Search the data for "body". Return each matching line.

:: Records for this task

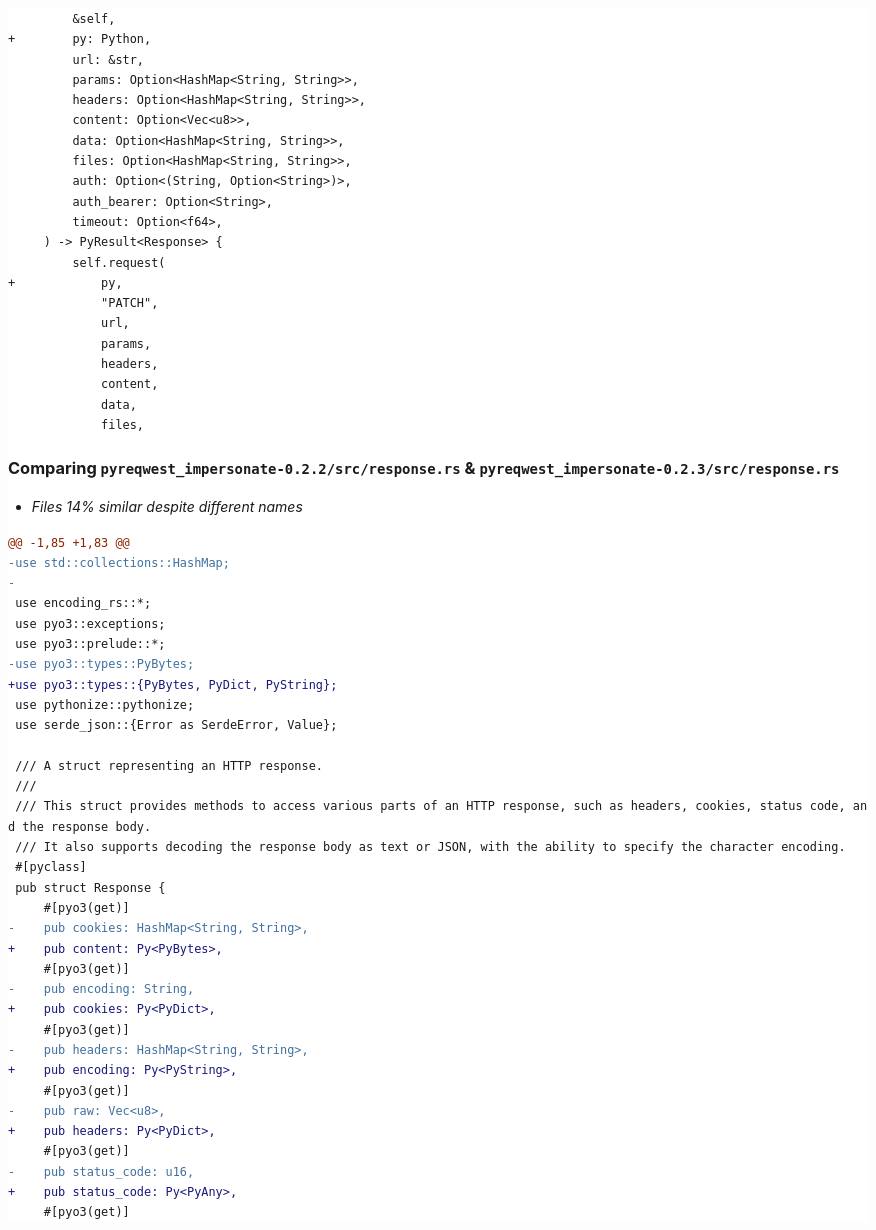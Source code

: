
 ```
         &self,
+        py: Python,
         url: &str,
         params: Option<HashMap<String, String>>,
         headers: Option<HashMap<String, String>>,
         content: Option<Vec<u8>>,
         data: Option<HashMap<String, String>>,
         files: Option<HashMap<String, String>>,
         auth: Option<(String, Option<String>)>,
         auth_bearer: Option<String>,
         timeout: Option<f64>,
     ) -> PyResult<Response> {
         self.request(
+            py,
             "PATCH",
             url,
             params,
             headers,
             content,
             data,
             files,
```

### Comparing `pyreqwest_impersonate-0.2.2/src/response.rs` & `pyreqwest_impersonate-0.2.3/src/response.rs`

 * *Files 14% similar despite different names*

```diff
@@ -1,85 +1,83 @@
-use std::collections::HashMap;
-
 use encoding_rs::*;
 use pyo3::exceptions;
 use pyo3::prelude::*;
-use pyo3::types::PyBytes;
+use pyo3::types::{PyBytes, PyDict, PyString};
 use pythonize::pythonize;
 use serde_json::{Error as SerdeError, Value};
 
 /// A struct representing an HTTP response.
 ///
 /// This struct provides methods to access various parts of an HTTP response, such as headers, cookies, status code, and the response body.
 /// It also supports decoding the response body as text or JSON, with the ability to specify the character encoding.
 #[pyclass]
 pub struct Response {
     #[pyo3(get)]
-    pub cookies: HashMap<String, String>,
+    pub content: Py<PyBytes>,
     #[pyo3(get)]
-    pub encoding: String,
+    pub cookies: Py<PyDict>,
     #[pyo3(get)]
-    pub headers: HashMap<String, String>,
+    pub encoding: Py<PyString>,
     #[pyo3(get)]
-    pub raw: Vec<u8>,
+    pub headers: Py<PyDict>,
     #[pyo3(get)]
-    pub status_code: u16,
+    pub status_code: Py<PyAny>,
     #[pyo3(get)]
```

::::

Exercise solution:
 /// This struct provides methods to access various parts of an HTTP response, such as headers, cookies, status code, and the response body.
 /// It also supports decoding the response body as text or JSON, with the ability to specify the character encoding.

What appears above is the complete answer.